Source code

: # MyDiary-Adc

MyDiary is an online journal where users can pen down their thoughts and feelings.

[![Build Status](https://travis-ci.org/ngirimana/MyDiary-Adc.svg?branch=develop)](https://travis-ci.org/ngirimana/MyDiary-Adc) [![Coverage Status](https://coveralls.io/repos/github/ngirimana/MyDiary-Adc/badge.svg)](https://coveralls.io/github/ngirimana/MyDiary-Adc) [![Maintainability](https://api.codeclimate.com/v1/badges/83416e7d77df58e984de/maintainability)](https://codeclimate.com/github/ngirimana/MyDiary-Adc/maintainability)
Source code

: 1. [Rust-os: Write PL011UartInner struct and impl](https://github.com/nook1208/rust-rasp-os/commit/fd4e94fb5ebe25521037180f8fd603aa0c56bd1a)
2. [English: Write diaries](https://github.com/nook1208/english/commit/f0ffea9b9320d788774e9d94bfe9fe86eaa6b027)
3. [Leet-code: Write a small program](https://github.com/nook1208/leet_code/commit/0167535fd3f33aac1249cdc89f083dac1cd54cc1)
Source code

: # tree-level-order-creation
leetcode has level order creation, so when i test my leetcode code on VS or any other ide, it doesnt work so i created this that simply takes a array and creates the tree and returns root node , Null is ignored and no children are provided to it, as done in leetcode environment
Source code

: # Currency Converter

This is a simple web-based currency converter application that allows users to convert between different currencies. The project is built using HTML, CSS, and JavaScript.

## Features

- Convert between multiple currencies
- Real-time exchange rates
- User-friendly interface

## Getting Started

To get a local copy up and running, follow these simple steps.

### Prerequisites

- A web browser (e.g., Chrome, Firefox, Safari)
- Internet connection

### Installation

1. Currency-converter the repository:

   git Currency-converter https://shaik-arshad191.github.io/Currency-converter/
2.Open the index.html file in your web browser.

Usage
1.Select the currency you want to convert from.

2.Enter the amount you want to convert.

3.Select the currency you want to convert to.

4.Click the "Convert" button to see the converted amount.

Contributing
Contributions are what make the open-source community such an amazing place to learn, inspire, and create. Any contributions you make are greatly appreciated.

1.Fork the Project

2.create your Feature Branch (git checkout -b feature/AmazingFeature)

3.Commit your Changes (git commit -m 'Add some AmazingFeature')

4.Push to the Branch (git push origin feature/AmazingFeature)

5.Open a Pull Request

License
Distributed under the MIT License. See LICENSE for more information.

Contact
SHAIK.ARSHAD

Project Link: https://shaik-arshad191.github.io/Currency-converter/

--------------------

▶ Requirement
All that is needed is a number: how many lines in the data above contain the string "users".

▶ Completed task
2